Ce coup de chance lui permettait d’y aller…

La question toilette ne présenta pour elle aucune difficulté. Comme la plupart des jeunes employées dans les magasins élégants de Londres, Jane réalisait des miracles de coquetterie pour des sommes ridiculement minimes. Ses ongles, son maquillage et sa coiffure étaient sans défaut.

Jane alla donc au Pinet.

Etait-ce possible que, de ces dix jours passés au Pinet, un seul incident marquant se présentât à son souvenir ?

Il avait eu lieu à la roulette. Jane s’était fixé chaque soir une certaine somme à risquer au jeu, bien résolue à ne jamais la dépasser. Contrairement à la croyance superstitieuse selon laquelle la chance favorise les débutants, Jane en était à sa quatrième soirée et ne cessait de perdre. Elle attendait, tenant en main son dernier enjeu.

Elle remarqua deux chiffres sur lesquels personne ne plaçait rien, le cinq et le six. Fallait-il jouer sur l’un d’eux ? Lequel ? Le cinq ? Le six ? Quel était le bon ?

Cinq… le cinq allait-il sortir ? La boule était lancée. Jane allongea le bras… et elle misa sur le six.

Juste à temps. Jane et un autre joueur misèrent au même moment, elle sur le six, lui sur le cinq.

— Rien ne va plus, annonça le croupier.

La balle tournoya avec son petit bruit sec, puis s’immobilisa.

— Le numéro cinq, rouge, impair, manque.

Jane en aurait pleuré de dépit. Le croupier ramassa les enjeux et paya les gagnants. L’homme en face de Jane lui dit :

— Vous ne ramassez donc pas votre gain, mademoiselle ?

— Mon gain ?

— Oui.

— Mais j’avais misé sur le six !

— Pas du tout. C’est moi qui ai misé sur le six et vous sur le cinq.

Il sourit, d’un sourire très séduisant. Dents blanches dans un visage très bronzé, yeux bleus, cheveux courts et crépus.

A demi incrédule, Jane ramassa son gain. Ne rêvait-elle pas ? Tout s’embrouillait dans son esprit. Peut-être après tout avait-elle placé son argent sur le cinq. Elle lança vers l’inconnu un regard hésitant et il répondit par un nouveau sourire :

— Je vous conseille de ne jamais laisser traîner votre argent sur la table de jeu, mademoiselle. Il se trouve toujours quelque aimable voisin pour vous le subtiliser. C’est un vieux truc.

Avec un léger salut de la tête, il s’éloigna. Jane avait apprécié cette discrétion. Eût-il adopté une attitude différente elle eût pu soupçonner qu’il lui avait abandonné son gain en vue de lier connaissance avec elle. Mais il n’appartenait pas à cette catégorie d’individus. Il était chic… (Et dire qu’il se trouvait assis maintenant dans l’avion en face d’elle !)
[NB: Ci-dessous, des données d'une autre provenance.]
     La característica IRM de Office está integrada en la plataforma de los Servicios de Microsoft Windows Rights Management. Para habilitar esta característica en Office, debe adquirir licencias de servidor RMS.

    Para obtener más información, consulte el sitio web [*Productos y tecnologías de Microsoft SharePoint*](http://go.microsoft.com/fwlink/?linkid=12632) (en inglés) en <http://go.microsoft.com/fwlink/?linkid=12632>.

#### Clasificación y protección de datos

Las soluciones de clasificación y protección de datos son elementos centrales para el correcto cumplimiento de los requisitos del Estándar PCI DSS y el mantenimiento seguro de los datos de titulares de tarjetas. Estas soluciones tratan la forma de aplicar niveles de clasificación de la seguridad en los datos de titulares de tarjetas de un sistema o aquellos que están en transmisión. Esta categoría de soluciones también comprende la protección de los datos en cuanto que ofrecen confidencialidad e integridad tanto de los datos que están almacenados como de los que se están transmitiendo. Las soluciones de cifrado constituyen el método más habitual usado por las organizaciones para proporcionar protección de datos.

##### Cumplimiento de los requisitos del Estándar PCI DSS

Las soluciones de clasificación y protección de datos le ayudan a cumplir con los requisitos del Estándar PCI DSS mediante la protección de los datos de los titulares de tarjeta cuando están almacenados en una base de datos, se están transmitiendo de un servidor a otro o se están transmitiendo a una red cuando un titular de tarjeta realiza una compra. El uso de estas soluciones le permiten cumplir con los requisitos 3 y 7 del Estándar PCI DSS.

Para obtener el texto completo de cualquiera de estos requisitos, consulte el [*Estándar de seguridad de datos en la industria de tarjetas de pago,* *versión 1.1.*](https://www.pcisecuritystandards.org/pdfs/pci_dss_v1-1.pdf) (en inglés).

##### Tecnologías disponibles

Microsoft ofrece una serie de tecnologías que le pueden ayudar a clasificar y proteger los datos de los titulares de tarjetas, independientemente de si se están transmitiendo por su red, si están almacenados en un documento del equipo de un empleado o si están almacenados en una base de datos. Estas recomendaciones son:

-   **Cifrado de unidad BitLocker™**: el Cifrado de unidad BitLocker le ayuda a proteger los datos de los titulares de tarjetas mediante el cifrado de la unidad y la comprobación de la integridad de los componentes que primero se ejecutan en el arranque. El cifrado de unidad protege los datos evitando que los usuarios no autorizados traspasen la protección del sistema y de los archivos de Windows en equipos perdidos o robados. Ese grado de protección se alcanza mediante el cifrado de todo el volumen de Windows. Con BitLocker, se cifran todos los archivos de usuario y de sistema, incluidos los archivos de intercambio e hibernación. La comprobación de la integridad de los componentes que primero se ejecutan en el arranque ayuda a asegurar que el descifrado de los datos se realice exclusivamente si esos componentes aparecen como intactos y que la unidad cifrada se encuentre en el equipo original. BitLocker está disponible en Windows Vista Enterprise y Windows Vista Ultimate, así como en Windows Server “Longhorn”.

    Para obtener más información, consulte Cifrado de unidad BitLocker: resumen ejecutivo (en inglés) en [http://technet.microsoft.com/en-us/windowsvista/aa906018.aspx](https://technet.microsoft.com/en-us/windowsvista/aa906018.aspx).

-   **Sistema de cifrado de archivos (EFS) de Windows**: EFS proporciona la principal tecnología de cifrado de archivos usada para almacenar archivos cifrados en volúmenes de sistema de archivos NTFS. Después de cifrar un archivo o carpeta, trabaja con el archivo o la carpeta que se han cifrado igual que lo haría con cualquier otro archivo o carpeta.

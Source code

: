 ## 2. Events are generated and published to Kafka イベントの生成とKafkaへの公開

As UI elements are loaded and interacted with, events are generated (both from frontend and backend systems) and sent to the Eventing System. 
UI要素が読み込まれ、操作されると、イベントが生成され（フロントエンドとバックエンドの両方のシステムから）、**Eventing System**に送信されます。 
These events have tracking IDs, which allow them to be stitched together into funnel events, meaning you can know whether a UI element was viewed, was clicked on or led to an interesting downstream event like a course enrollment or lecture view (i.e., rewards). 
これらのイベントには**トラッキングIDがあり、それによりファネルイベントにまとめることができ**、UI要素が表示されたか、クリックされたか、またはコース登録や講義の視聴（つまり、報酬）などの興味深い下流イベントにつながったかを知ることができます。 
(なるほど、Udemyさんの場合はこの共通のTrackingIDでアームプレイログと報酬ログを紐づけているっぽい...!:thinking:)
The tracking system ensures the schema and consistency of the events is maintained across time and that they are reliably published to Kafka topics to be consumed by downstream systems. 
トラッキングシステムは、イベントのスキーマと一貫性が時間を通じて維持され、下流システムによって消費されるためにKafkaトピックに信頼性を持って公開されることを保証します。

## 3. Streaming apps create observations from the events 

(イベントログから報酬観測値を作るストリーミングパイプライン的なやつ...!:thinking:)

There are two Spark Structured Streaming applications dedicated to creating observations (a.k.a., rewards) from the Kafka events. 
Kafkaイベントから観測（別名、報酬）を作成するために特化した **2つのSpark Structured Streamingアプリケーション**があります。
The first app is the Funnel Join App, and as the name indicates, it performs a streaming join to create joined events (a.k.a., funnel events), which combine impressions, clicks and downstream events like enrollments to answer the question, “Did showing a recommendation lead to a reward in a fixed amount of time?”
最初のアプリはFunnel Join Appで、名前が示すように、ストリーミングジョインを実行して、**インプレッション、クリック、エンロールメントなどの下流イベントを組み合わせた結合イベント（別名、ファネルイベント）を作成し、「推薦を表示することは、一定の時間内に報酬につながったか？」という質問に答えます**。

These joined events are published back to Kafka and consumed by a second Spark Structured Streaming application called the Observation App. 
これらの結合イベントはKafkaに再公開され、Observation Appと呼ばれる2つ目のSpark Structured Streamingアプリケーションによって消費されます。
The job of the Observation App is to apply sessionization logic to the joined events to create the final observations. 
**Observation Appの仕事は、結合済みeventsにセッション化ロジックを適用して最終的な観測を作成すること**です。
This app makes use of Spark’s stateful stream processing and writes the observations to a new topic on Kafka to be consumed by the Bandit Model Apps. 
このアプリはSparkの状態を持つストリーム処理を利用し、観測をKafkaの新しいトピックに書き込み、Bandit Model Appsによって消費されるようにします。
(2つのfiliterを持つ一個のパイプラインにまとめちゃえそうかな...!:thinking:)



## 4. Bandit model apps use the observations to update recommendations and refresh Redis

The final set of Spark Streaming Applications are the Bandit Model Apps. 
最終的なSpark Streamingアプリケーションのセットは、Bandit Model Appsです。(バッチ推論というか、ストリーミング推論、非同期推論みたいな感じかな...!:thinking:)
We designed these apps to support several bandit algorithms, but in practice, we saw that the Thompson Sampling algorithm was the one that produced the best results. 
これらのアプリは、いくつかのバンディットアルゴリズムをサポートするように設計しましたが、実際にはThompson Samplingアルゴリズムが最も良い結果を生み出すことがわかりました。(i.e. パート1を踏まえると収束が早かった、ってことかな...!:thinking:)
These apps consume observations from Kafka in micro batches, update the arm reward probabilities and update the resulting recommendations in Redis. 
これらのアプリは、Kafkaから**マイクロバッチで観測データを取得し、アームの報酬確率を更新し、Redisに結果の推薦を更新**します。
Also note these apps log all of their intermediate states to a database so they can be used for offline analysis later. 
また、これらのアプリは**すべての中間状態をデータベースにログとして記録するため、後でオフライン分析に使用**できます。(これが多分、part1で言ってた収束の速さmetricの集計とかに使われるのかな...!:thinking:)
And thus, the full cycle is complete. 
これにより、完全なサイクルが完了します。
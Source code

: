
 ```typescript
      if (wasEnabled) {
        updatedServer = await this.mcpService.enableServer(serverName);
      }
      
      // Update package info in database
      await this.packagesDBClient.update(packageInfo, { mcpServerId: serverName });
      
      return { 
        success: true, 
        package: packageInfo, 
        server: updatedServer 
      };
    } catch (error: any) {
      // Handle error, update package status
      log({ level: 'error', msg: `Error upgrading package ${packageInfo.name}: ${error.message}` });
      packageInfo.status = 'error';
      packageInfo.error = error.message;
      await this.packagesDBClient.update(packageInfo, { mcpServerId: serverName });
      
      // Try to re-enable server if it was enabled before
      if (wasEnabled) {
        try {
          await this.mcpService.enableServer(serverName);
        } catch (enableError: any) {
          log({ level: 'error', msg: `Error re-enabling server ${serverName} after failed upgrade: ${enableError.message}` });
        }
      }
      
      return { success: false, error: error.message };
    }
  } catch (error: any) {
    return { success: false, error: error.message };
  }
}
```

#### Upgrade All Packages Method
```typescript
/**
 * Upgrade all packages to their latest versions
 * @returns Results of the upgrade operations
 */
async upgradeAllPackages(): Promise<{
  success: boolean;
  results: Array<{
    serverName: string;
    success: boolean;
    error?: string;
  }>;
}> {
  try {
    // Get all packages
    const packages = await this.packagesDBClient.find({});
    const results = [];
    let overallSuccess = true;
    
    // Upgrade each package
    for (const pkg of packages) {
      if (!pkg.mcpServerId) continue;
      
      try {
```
A présent le rêve était terminé – l’argent dépensé — après deux journées, plutôt décevantes, passées à Paris, elle utilisait son billet de retour pour rentrer à Londres.

Ensuite ?

Halte-là ! Jane mit un frein à ses pensées. A quoi bon songer à demain ? Pourquoi se créer des soucis et s’énerver pour rien ?

Les deux femmes assises l’une en face de l’autre à droite du couloir ne bavardaient plus.